THE INPUT.
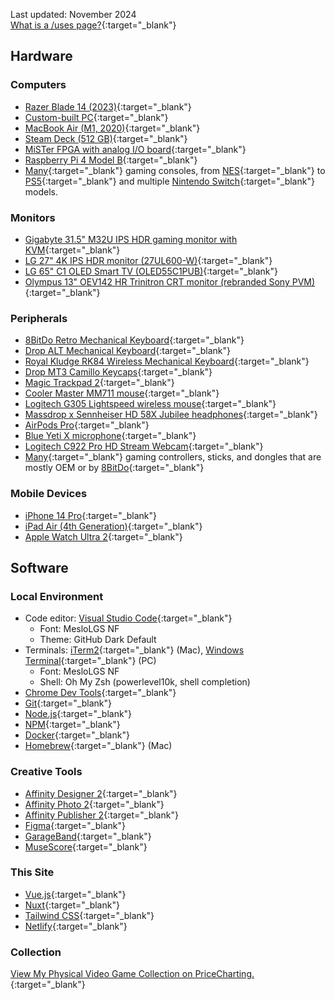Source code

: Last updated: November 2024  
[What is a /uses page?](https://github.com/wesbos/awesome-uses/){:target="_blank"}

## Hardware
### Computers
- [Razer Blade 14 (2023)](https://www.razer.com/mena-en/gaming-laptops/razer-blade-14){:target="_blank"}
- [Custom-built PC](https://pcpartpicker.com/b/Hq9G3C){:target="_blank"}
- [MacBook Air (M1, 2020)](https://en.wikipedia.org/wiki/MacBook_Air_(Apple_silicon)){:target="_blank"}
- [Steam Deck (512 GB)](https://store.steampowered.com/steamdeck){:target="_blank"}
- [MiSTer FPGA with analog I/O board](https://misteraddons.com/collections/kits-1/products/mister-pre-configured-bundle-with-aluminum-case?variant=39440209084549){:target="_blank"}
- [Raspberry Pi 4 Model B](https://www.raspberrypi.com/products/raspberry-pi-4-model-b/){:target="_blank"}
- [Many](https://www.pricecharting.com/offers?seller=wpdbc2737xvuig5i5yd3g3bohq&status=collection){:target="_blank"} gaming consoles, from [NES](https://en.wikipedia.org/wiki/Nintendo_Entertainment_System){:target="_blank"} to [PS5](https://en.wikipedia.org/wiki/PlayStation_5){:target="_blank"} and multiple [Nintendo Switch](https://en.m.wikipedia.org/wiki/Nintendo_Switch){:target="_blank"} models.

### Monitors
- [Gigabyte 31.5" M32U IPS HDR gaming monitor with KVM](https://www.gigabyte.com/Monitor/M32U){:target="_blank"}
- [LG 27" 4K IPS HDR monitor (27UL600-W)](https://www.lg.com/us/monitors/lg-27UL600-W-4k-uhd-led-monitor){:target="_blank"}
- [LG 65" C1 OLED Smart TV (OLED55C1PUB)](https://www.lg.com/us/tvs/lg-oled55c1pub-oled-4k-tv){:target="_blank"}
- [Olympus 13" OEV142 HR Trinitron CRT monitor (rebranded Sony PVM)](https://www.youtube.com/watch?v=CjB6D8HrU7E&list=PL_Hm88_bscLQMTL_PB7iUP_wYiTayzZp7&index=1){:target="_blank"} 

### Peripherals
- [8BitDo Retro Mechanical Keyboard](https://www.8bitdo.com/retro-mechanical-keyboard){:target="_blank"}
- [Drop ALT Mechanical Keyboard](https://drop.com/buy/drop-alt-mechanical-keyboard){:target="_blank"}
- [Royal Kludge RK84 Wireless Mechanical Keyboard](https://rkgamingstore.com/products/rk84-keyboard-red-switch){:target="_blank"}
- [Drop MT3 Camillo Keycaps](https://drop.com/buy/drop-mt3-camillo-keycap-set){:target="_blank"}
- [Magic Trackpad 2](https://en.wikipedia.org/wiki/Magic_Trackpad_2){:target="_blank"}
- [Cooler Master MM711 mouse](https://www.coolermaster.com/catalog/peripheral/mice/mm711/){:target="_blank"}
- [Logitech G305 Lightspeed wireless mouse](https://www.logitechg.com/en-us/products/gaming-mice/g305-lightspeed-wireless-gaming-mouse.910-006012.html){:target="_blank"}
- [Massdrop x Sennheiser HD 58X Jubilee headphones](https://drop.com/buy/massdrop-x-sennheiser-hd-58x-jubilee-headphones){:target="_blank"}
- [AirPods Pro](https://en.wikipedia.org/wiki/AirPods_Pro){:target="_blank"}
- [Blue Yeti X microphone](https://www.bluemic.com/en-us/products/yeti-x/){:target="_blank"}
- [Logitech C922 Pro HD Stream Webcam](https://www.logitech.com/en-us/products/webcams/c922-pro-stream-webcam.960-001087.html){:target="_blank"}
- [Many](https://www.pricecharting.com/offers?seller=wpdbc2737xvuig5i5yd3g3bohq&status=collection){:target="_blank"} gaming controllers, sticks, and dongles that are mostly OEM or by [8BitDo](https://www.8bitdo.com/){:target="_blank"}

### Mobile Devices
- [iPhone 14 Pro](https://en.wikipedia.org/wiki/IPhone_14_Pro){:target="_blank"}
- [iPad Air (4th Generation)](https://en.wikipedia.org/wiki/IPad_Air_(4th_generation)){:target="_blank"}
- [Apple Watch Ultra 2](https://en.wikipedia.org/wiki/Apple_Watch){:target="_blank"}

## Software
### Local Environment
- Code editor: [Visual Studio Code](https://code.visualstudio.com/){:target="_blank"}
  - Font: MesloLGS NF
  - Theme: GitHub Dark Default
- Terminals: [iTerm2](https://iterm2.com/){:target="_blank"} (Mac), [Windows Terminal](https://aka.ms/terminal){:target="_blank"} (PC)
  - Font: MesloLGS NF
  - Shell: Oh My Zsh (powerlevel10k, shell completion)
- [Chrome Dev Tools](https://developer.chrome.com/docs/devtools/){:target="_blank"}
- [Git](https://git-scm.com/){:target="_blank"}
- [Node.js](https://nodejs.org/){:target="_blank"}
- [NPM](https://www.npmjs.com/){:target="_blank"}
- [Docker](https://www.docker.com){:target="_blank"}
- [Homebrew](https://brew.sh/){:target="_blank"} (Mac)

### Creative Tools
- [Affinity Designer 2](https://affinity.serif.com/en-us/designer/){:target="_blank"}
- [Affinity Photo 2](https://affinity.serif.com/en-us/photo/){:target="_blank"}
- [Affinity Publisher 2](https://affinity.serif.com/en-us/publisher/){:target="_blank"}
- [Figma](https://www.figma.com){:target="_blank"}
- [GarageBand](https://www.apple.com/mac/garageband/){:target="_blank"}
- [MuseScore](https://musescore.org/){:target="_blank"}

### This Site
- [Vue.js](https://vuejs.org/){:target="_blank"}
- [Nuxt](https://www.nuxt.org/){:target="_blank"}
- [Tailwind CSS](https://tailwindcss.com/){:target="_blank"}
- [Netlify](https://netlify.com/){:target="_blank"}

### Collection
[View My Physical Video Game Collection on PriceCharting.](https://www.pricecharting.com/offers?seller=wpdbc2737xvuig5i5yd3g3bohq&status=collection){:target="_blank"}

YOUR INSTRUCTIONS.
What is needed is every line of the data above, set down exactly but with the images left out.

RESULT OF THE TASK.
Source code

: Last updated: November 2024  
[What is a /uses page?](https://github.com/wesbos/awesome-uses/){:target="_blank"}

## Hardware
### Computers
- [Razer Blade 14 (2023)](https://www.razer.com/mena-en/gaming-laptops/razer-blade-14){:target="_blank"}
- [Custom-built PC](https://pcpartpicker.com/b/Hq9G3C){:target="_blank"}
- [MacBook Air (M1, 2020)](https://en.wikipedia.org/wiki/MacBook_Air_(Apple_silicon)){:target="_blank"}
- [Steam Deck (512 GB)](https://store.steampowered.com/steamdeck){:target="_blank"}
- [MiSTer FPGA with analog I/O board](https://misteraddons.com/collections/kits-1/products/mister-pre-configured-bundle-with-aluminum-case?variant=39440209084549){:target="_blank"}
- [Raspberry Pi 4 Model B](https://www.raspberrypi.com/products/raspberry-pi-4-model-b/){:target="_blank"}
- [Many](https://www.pricecharting.com/offers?seller=wpdbc2737xvuig5i5yd3g3bohq&status=collection){:target="_blank"} gaming consoles, from [NES](https://en.wikipedia.org/wiki/Nintendo_Entertainment_System){:target="_blank"} to [PS5](https://en.wikipedia.org/wiki/PlayStation_5){:target="_blank"} and multiple [Nintendo Switch](https://en.m.wikipedia.org/wiki/Nintendo_Switch){:target="_blank"} models.

### Monitors
- [Gigabyte 31.5" M32U IPS HDR gaming monitor with KVM](https://www.gigabyte.com/Monitor/M32U){:target="_blank"}
- [LG 27" 4K IPS HDR monitor (27UL600-W)](https://www.lg.com/us/monitors/lg-27UL600-W-4k-uhd-led-monitor){:target="_blank"}
- [LG 65" C1 OLED Smart TV (OLED55C1PUB)](https://www.lg.com/us/tvs/lg-oled55c1pub-oled-4k-tv){:target="_blank"}
- [Olympus 13" OEV142 HR Trinitron CRT monitor (rebranded Sony PVM)](https://www.youtube.com/watch?v=CjB6D8HrU7E&list=PL_Hm88_bscLQMTL_PB7iUP_wYiTayzZp7&index=1){:target="_blank"} 

### Peripherals
- [8BitDo Retro Mechanical Keyboard](https://www.8bitdo.com/retro-mechanical-keyboard){:target="_blank"}
- [Drop ALT Mechanical Keyboard](https://drop.com/buy/drop-alt-mechanical-keyboard){:target="_blank"}
- [Royal Kludge RK84 Wireless Mechanical Keyboard](https://rkgamingstore.com/products/rk84-keyboard-red-switch){:target="_blank"}
- [Drop MT3 Camillo Keycaps](https://drop.com/buy/drop-mt3-camillo-keycap-set){:target="_blank"}
- [Magic Trackpad 2](https://en.wikipedia.org/wiki/Magic_Trackpad_2){:target="_blank"}
- [Cooler Master MM711 mouse](https://www.coolermaster.com/catalog/peripheral/mice/mm711/){:target="_blank"}
- [Logitech G305 Lightspeed wireless mouse](https://www.logitechg.com/en-us/products/gaming-mice/g305-lightspeed-wireless-gaming-mouse.910-006012.html){:target="_blank"}
- [Massdrop x Sennheiser HD 58X Jubilee headphones](https://drop.com/buy/massdrop-x-sennheiser-hd-58x-jubilee-headphones){:target="_blank"}
- [AirPods Pro](https://en.wikipedia.org/wiki/AirPods_Pro){:target="_blank"}
- [Blue Yeti X microphone](https://www.bluemic.com/en-us/products/yeti-x/){:target="_blank"}
- [Logitech C922 Pro HD Stream Webcam](https://www.logitech.com/en-us/products/webcams/c922-pro-stream-webcam.960-001087.html){:target="_blank"}
- [Many](https://www.pricecharting.com/offers?seller=wpdbc2737xvuig5i5yd3g3bohq&status=collection){:target="_blank"} gaming controllers, sticks, and dongles that are mostly OEM or by [8BitDo](https://www.8bitdo.com/){:target="_blank"}

### Mobile Devices
- [iPhone 14 Pro](https://en.wikipedia.org/wiki/IPhone_14_Pro){:target="_blank"}
- [iPad Air (4th Generation)](https://en.wikipedia.org/wiki/IPad_Air_(4th_generation)){:target="_blank"}
- [Apple Watch Ultra 2](https://en.wikipedia.org/wiki/Apple_Watch){:target="_blank"}

## Software
### Local Environment
- Code editor: [Visual Studio Code](https://code.visualstudio.com/){:target="_blank"}
  - Font: MesloLGS NF
  - Theme: GitHub Dark Default
- Terminals: [iTerm2](https://iterm2.com/){:target="_blank"} (Mac), [Windows Terminal](https://aka.ms/terminal){:target="_blank"} (PC)
  - Font: MesloLGS NF
  - Shell: Oh My Zsh (powerlevel10k, shell completion)
- [Chrome Dev Tools](https://developer.chrome.com/docs/devtools/){:target="_blank"}
- [Git](https://git-scm.com/){:target="_blank"}
- [Node.js](https://nodejs.org/){:target="_blank"}
- [NPM](https://www.npmjs.com/){:target="_blank"}
- [Docker](https://www.docker.com){:target="_blank"}
- [Homebrew](https://brew.sh/){:target="_blank"} (Mac)

### Creative Tools
- [Affinity Designer 2](https://affinity.serif.com/en-us/designer/){:target="_blank"}
- [Affinity Photo 2](https://affinity.serif.com/en-us/photo/){:target="_blank"}
- [Affinity Publisher 2](https://affinity.serif.com/en-us/publisher/){:target="_blank"}
- [Figma](https://www.figma.com){:target="_blank"}
- [GarageBand](https://www.apple.com/mac/garageband/){:target="_blank"}
- [MuseScore](https://musescore.org/){:target="_blank"}

### This Site
- [Vue.js](https://vuejs.org/){:target="_blank"}
- [Nuxt](https://www.nuxt.org/){:target="_blank"}
- [Tailwind CSS](https://tailwindcss.com/){:target="_blank"}
- [Netlify](https://netlify.com/){:target="_blank"}

### Collection
[View My Physical Video Game Collection on PriceCharting.](https://www.pricecharting.com/offers?seller=wpdbc2737xvuig5i5yd3g3bohq&status=collection){:target="_blank"}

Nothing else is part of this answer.